Anspruchsvoller Kinderroman, bei dem der Funke nicht überspringt
Bei einem Rundgang in ihrer geliebten Stadtbibliothek fällt Emily ein goldener Schlüssel in die Hände, der sie zu einer ebenso goldenen Schreibmaschine führt. Schnell findet Emily heraus, dass diese Schreibmaschine die Handlung von Büchern umschreiben kann. Was als Spaß und Abenteuer beginnt, wird bitterer Ernst, als sie merkt, was man damit anrichten kann …

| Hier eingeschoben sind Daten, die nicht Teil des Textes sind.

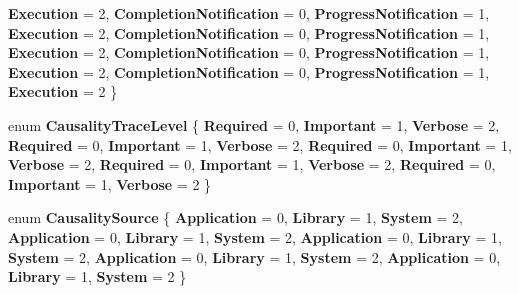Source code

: \begin{DoxyCompactItemize}
{\bfseries Execution} = 2, 
{\bfseries Completion\+Notification} = 0, 
\newline
{\bfseries Progress\+Notification} = 1, 
{\bfseries Execution} = 2, 
{\bfseries Completion\+Notification} = 0, 
{\bfseries Progress\+Notification} = 1, 
\newline
{\bfseries Execution} = 2, 
{\bfseries Completion\+Notification} = 0, 
{\bfseries Progress\+Notification} = 1, 
{\bfseries Execution} = 2, 
\newline
{\bfseries Completion\+Notification} = 0, 
{\bfseries Progress\+Notification} = 1, 
{\bfseries Execution} = 2
 \}
\item 
\mbox{\label{namespace_windows_1_1_foundation_1_1_diagnostics_aa82022f66e6c5b053464b95c6479f156}} 
enum {\bfseries Causality\+Trace\+Level} \{ \newline
{\bfseries Required} = 0, 
{\bfseries Important} = 1, 
{\bfseries Verbose} = 2, 
{\bfseries Required} = 0, 
\newline
{\bfseries Important} = 1, 
{\bfseries Verbose} = 2, 
{\bfseries Required} = 0, 
{\bfseries Important} = 1, 
\newline
{\bfseries Verbose} = 2, 
{\bfseries Required} = 0, 
{\bfseries Important} = 1, 
{\bfseries Verbose} = 2, 
\newline
{\bfseries Required} = 0, 
{\bfseries Important} = 1, 
{\bfseries Verbose} = 2
 \}
\item 
\mbox{\label{namespace_windows_1_1_foundation_1_1_diagnostics_a3a370b356cb758e027ffea6414919c72}} 
enum {\bfseries Causality\+Source} \{ \newline
{\bfseries Application} = 0, 
{\bfseries Library} = 1, 
{\bfseries System} = 2, 
{\bfseries Application} = 0, 
\newline
{\bfseries Library} = 1, 
{\bfseries System} = 2, 
{\bfseries Application} = 0, 
{\bfseries Library} = 1, 
\newline
{\bfseries System} = 2, 
{\bfseries Application} = 0, 
{\bfseries Library} = 1, 
{\bfseries System} = 2, 
\newline
{\bfseries Application} = 0, 
{\bfseries Library} = 1, 
{\bfseries System} = 2
 \}
\item 
\mbox{\label{namespace_windows_1_1_foundation_1_1_diagnostics_a45d3c9f2fddbec91a3035d3e79a246c8}} 

\end{DoxyCompactItemize}
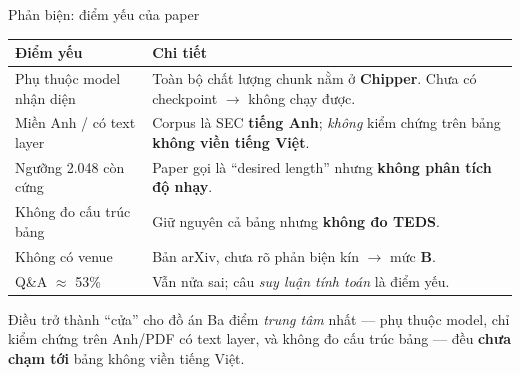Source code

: \documentclass[aspectratio=169,11pt]{beamer}
\begin{document}
\begin{frame}{Phản biện: điểm yếu của paper}
  \centering\footnotesize
  \begin{tabular}{@{}p{} p{}@{}}
    \toprule
    \textbf{Điểm yếu} & \textbf{Chi tiết} \\
    \midrule
    Phụ thuộc model nhận diện & Toàn bộ chất lượng chunk nằm ở \textbf{Chipper}. Chưa có checkpoint $\rightarrow$ không chạy được. \\
    Miền Anh / có text layer & Corpus là SEC \textbf{tiếng Anh}; \emph{không} kiểm chứng trên bảng \textbf{không viền tiếng Việt}. \\
    Ngưỡng 2.048 còn cứng & Paper gọi là ``desired length'' nhưng \textbf{không phân tích độ nhạy}. \\
    Không đo cấu trúc bảng & Giữ nguyên cả bảng nhưng \textbf{không đo TEDS}. \\
    Không có venue & Bản arXiv, chưa rõ phản biện kín $\rightarrow$ mức \textbf{B}. \\
    Q\&A $\approx$ 53\% & Vẫn nửa sai; câu \emph{suy luận tính toán} là điểm yếu. \\
    \bottomrule
  \end{tabular}
  \vspace{0.3em}
  \begin{alertblock}{\small Điều trở thành ``cửa'' cho đồ án}
    Ba điểm \emph{trung tâm} nhất — phụ thuộc model, chỉ kiểm chứng trên Anh/PDF
    có text layer, và không đo cấu trúc bảng — đều \textbf{chưa chạm tới} bảng
    không viền tiếng Việt.
  \end{alertblock}
\end{frame}
\end{document}
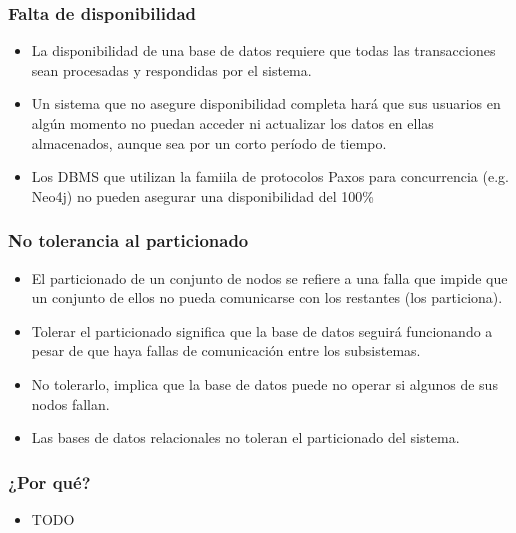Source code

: \begin{frame}
\frametitle{Falta de disponibilidad}
\begin{itemize}

	\item	La disponibilidad de una base de datos requiere que todas las transacciones sean procesadas y respondidas por el sistema. \pause
	\item	Un sistema que no asegure disponibilidad completa hará que sus usuarios en algún momento no puedan acceder ni actualizar los datos en ellas almacenados, aunque sea por un corto período de tiempo.
	\item	Los DBMS que utilizan la famiila de protocolos Paxos para concurrencia (e.g. Neo4j) no pueden asegurar una disponibilidad del 100\%

\end{itemize}
\end{frame}

\begin{frame}
\frametitle{No tolerancia al particionado}
\begin{itemize}

	\item	El particionado de un conjunto de nodos se refiere a una falla que impide que un conjunto de ellos no pueda comunicarse con los restantes (los particiona). \pause
	\item	Tolerar el particionado significa que la base de datos seguirá funcionando a pesar de que haya fallas de comunicación entre los subsistemas. \pause
	\item	No tolerarlo, implica que la base de datos puede no operar si algunos de sus nodos fallan. \pause
	\item	Las bases de datos relacionales no toleran el particionado del sistema.
	
\end{itemize}
\end{frame}

\begin{frame}
\frametitle{¿Por qué?}
\begin{itemize}

	\item TODO
\end{itemize}
\end{frame}
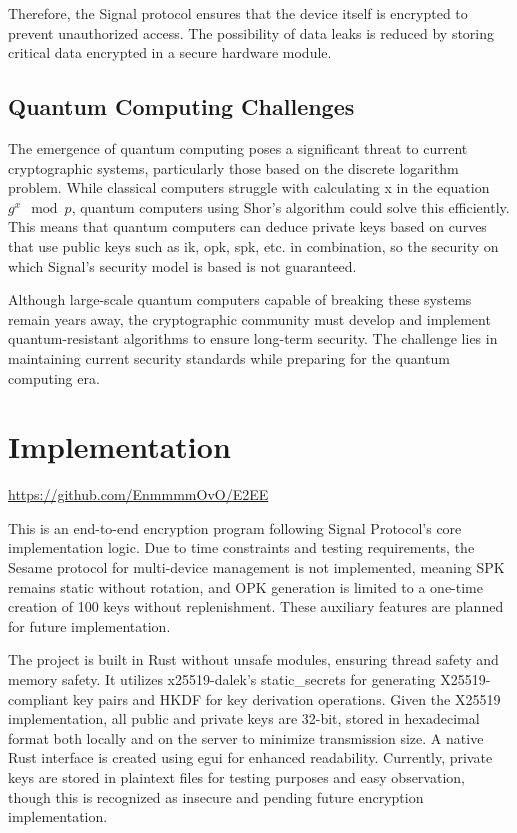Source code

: \documentclass[9pt,a4paper,twoside]{rho-class/rho}
\begin{document}
Therefore, the Signal protocol ensures that the device itself is encrypted to prevent unauthorized access. The possibility of data leaks is reduced by storing critical data encrypted in a secure hardware module.

\subsection{Quantum Computing Challenges}
The emergence of quantum computing poses a significant threat to current cryptographic systems, particularly those based on the discrete logarithm problem. While classical computers struggle with calculating x in the equation $g^x \mod p$, quantum computers using Shor's algorithm could solve this efficiently. This means that quantum computers can deduce private keys based on curves that use public keys such as ik, opk, spk, etc. in combination, so the security on which Signal's security model is based is not guaranteed.

Although large-scale quantum computers capable of breaking these systems remain years away, the cryptographic community must develop and implement quantum-resistant algorithms to ensure long-term security. The challenge lies in maintaining current security standards while preparing for the quantum computing era.

\section{Implementation}
\href{https://github.com/EnmmmmOvO/E2EE}{https://github.com/EnmmmmOvO/E2EE}

This is an end-to-end encryption program following Signal Protocol's core implementation logic. Due to time constraints and testing requirements, the Sesame protocol for multi-device management is not implemented, meaning SPK remains static without rotation, and OPK generation is limited to a one-time creation of 100 keys without replenishment. These auxiliary features are planned for future implementation.

The project is built in Rust without unsafe modules, ensuring thread safety and memory safety. It utilizes x25519-dalek's static\_secrets for generating X25519-compliant key pairs and HKDF for key derivation operations. Given the X25519 implementation, all public and private keys are 32-bit, stored in hexadecimal format both locally and on the server to minimize transmission size. A native Rust interface is created using egui for enhanced readability. Currently, private keys are stored in plaintext files for testing purposes and easy observation, though this is recognized as insecure and pending future encryption implementation.

\end{document}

„Jeder Mensch brauchte einen sicheren Ort. (…). Emily hatte eine Bibliothek.“
Man stelle sich vor, man könnte die Geschicke der Welt verändern, indem man diese mithilfe einer goldenen Schreibmaschine umdichtet. Was absolut fantastisch klingt, wird für Emily zur Realität: Durch Zufall entdeckt sie in der Anna-Amalia-Bibliothek einen Schlüssel in einem Buch versteckt, der schließlich ein magisches Tor öffnet, hinter dem sich ein unendlicher Raum gefüllt mit allen Büchern der Welt befindet. Mittendrin steht jene goldene Schreibmaschine, auf der man ganz einfach einzelne Buchseiten umschreiben und in das jeweilige Buch einkleben kann. Die Veränderungen lassen sich nicht immer voraussehen, zumindest aber abschätzen.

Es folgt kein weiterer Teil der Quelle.